Readiness answers: can this specific instance safely receive traffic right now? If the answer is no, it should stay running but be taken out of rotation so users aren’t routed to a broken copy.

Liveness answers: is the process alive and making progress, or is it stuck in a way that a restart would fix? If the answer is no, the platform should restart it.

A plain readiness example: your app boots, but the database is down or credentials are wrong. The process is running, yet every sign-in and page load fails. A good readiness probe fails here so requests stop hitting that instance until the database works again.

A plain liveness example: a bug causes a deadlock and the app stops responding even though the container is still running. Readiness might also fail, but it won’t fix the root problem. A liveness probe detects that the app isn’t making progress and triggers a restart to recover.

A simple way to remember it:

• Readiness protects users from bad instances.
• Liveness helps the system recover from stuck instances.

These checks are not full end-to-end tests. They shouldn’t replay complete user flows or call every dependency on every probe. Keep them small and focused on the few things that must be true for the app to serve traffic safely.

Start with what must work for users

A health check is only useful if it matches what users actually do. Before you write readiness and liveness checks, write down the few actions that define “the app works” for your product. If those actions fail, users are broken even if your endpoint returns 200.

Keep the list small and real: sign in and load the dashboard, create a project or order, upload a file and see it appear, trigger a job or send a message, complete checkout (if you have payments).

Now map each action to what it needs. “Create a project” usually means the database is writable and migrations are applied. “Upload a file” might need object storage plus a background worker to process it. “Send a message” might depend on a queue being reachable and consumers running.

From that map, pick the minimum checks that best represent “users can complete the path.” A database ping is not enough if writes are blocked. A queue connection is not enough if publishing fails. Aim for one or two checks per critical path, using the dependencies that most often break the experience.

Finally, decide what “degraded but usable” means. Can users browse but not create? Can they sign in but uploads are temporarily disabled? Make that choice on purpose, because it controls readiness behavior (should the app receive traffic or not).

A simple scenario: your app loads fine, but new projects never appear because the worker can’t enqueue jobs. Your UI health endpoint still says “OK.” A readiness check that includes a lightweight enqueue (or publish check) catches the failure users feel.

What to verify: DB, queue, and your critical dependencies

A useful health endpoint should answer one question: if you send a real user request right now, will it work? That means readiness (and any dependency health endpoint you add) needs to touch the same dependencies your app needs to do its job, not just return “OK” because the web server is running.

Database

Start simple and safe. Verify you can connect with the same credentials your app uses, and run a tiny read-only query like SELECT 1. This catches broken networking, expired passwords, and misconfigured connection strings. Keep it fast, and don’t lock tables or run migrations from a probe.

Queue and background work

If your app relies on background jobs, checking only the API isn’t enough. Your probe should confirm you can publish a test message (or at least authenticate to the broker), and that workers are actually consuming. Also watch for a backlog that keeps growing, because a queue can be “up” while work is effectively stuck.

A practical starting set is:

• DB connect + one lightweight query
• Queue publish (and ideally a consume signal from a worker)
• One critical internal service call you can’t operate without
• One external API call your core flow depends on
• Config sanity: required env vars present and secrets wired correctly

External APIs deserve extra care.
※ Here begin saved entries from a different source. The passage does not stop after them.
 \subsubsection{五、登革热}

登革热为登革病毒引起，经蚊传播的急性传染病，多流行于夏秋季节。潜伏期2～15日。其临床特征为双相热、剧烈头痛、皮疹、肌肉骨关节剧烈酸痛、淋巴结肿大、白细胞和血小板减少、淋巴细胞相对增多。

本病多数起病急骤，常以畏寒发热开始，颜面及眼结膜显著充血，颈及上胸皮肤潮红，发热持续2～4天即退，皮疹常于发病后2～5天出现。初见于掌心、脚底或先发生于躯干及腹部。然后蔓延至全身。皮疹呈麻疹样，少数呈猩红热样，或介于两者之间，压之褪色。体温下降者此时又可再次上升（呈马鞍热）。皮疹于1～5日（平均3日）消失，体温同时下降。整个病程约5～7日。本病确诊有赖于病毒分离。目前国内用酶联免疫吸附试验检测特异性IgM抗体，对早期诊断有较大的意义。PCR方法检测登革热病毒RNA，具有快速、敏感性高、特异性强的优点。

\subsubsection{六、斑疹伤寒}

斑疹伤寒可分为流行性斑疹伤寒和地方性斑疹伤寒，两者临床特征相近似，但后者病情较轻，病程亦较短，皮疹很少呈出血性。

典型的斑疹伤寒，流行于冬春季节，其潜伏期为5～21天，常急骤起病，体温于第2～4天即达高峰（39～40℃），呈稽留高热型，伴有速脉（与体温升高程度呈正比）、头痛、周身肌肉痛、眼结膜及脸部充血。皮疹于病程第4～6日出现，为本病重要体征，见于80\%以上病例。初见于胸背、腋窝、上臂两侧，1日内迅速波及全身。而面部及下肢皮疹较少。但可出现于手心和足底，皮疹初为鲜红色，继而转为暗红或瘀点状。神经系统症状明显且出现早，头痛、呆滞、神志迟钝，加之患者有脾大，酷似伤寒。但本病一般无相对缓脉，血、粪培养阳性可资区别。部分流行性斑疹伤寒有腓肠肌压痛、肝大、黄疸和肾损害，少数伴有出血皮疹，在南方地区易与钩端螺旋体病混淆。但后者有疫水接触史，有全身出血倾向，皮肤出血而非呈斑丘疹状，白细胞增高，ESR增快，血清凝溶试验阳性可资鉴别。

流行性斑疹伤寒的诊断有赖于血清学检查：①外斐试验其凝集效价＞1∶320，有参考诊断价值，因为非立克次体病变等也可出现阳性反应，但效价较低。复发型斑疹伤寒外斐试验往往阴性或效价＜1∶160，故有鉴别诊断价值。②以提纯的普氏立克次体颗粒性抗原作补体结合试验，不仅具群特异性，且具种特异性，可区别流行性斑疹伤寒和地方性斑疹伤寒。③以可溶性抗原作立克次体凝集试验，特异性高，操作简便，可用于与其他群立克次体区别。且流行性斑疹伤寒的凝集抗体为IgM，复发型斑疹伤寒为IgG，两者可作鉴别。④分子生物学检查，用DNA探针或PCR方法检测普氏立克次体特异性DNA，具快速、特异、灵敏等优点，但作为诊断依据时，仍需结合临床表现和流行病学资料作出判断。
You’re not testing the whole internet, but you should know if credentials are invalid, DNS is broken, or responses have slowed to a crawl.

A concrete example: a signup request writes a user row, then enqueues a “send welcome email” job. If the database check passes but the queue can’t accept messages, users might “sign up” and then never get verification emails. A readiness check that includes the queue blocks traffic until that path works, instead of letting you ship silent failures.

Step-by-step: build a readiness check that blocks traffic

A readiness check should answer: can this instance handle real user requests right now? If not, it should fail so new traffic is held back.

1) Prove the minimum that matters

Start with the smallest database operation that still proves the app can function. A TCP connection isn’t enough. Prefer a tiny query that uses the same credentials, schema, and network path your app uses.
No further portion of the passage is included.